The Other side of the story

  • However, healthy growth of the farm sector, even if it continues, is unlikely to offset the economic losses suffered by other parts of the economy.
  • The declining share of agriculture in rural household incomes — sectors like construction now account for a sizeable portion — implies that prospects of a broad-based rural recovery remain uncertain.
  • As the Reserve Bank of India noted in its annual report, fuller recovery in rural areas is being “held back by muted wage growth which is still hostage to migrant crisis and associated employment losses.”

Conclusion

  • As rural households depend on sectors like construction, manufacturing, wholesale and retail trade to a greater extent than before, how these activities shape up will determine the pace of revival of the broader rural economy.
  • This in turn depends on the trajectory of the pandemic and is a consequence of how economic activities shape up in urban areas.

-Source: Indian Express


THE JUMP IN FOREX RESERVES MAY NOT BE A POSITIVE SIGN

Focus: GS-III Indian Economy

Why in news?

Amid the covid-19 pandemic, India’s foreign exchange (forex) reserves have been going up at a very fast pace and have touched a new high, in absolute terms, almost every week.
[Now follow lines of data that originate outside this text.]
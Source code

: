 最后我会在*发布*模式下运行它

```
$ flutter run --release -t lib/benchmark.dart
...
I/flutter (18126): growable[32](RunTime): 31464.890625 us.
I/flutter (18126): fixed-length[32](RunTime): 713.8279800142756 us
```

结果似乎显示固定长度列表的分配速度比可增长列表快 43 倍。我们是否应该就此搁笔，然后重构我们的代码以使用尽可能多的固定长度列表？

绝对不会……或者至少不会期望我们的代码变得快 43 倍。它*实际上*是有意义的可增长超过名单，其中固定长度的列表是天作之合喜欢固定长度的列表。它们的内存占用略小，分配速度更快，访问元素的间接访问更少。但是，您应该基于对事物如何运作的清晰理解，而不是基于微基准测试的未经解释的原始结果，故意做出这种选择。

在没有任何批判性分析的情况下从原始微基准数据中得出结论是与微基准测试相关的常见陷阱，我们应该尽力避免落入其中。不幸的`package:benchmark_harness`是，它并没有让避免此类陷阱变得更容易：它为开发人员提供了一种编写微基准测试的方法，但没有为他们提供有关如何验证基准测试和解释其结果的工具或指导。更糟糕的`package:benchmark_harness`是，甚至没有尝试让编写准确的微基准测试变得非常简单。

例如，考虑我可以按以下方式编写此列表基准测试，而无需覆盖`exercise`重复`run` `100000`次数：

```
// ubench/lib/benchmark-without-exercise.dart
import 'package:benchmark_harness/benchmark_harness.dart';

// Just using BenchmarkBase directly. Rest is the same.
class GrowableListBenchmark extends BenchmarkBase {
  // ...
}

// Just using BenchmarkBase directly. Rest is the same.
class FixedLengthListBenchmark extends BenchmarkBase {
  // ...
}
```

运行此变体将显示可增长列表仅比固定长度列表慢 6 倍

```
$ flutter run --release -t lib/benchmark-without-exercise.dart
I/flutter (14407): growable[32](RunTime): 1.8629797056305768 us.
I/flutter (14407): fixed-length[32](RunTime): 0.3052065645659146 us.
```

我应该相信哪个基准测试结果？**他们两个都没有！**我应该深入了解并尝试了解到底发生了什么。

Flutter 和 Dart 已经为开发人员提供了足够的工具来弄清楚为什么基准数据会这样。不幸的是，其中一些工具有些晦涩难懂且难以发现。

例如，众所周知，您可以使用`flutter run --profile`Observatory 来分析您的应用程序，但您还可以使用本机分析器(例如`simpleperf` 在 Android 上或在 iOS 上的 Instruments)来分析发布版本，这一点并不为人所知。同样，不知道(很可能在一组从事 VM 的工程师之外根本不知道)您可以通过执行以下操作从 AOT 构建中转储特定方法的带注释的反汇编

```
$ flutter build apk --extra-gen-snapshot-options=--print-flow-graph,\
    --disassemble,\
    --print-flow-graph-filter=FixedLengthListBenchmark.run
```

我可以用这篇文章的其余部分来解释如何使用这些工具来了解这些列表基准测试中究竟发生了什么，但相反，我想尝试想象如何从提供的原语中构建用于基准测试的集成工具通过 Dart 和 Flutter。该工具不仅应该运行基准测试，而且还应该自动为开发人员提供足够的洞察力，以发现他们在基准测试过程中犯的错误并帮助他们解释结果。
  • Clearly, there has been a very rapid increase in the country’s foreign exchange reserves since March-end, after the negative economic impact of the coronavirus pandemic was first felt.
  • Some economic and political commentators have tried to pass this increase as evidence of improvement in the overall state of the economy.

What does this jump in forex reserves signify?

  • A large part of the foreign exchange reserves is used to pay for imports.
  • Since imports of goods fell, consequently lesser reserves have been used to pay for imports.
  • This essentially shows a slump in economic activity since the onset of lockdown.
  • India imports a large part of the crude oil that it consumes, and the total oil and petroleum products imports have fallen by 55.9% to $19.6 billion, a clear impact of the lockdown.
  • While imports fell by 46.7% in the first four months, goods exports fell by 30.3%, hence, trade deficit, the difference between imports and exports, fell by 76.5%.
  • The difference in trade was more than made up for through other sources, pushing up the reserves.

What other sources have aided reserves?

  • Besides reduced imports, there are other factors that have pushed forex reserves up.
  • As the price of gold has increased, the value of gold held by the Reserve Bank of India (RBI) has jumped by 21.7%.
  • Over and above this, with people not leaving India for holidays, business trips or education, the demand for foreign exchange while travelling abroad, has taken a beating.

Do foreign investors have any role to play?

  • Foreign institutional investors (FIIs) bring money primarily in dollars. These dollars need to be exchanged for rupees before they can be invested.
  • FIIs have brought in more than $10 billion this year into India and this money has ended up with RBI as foreign exchange reserves.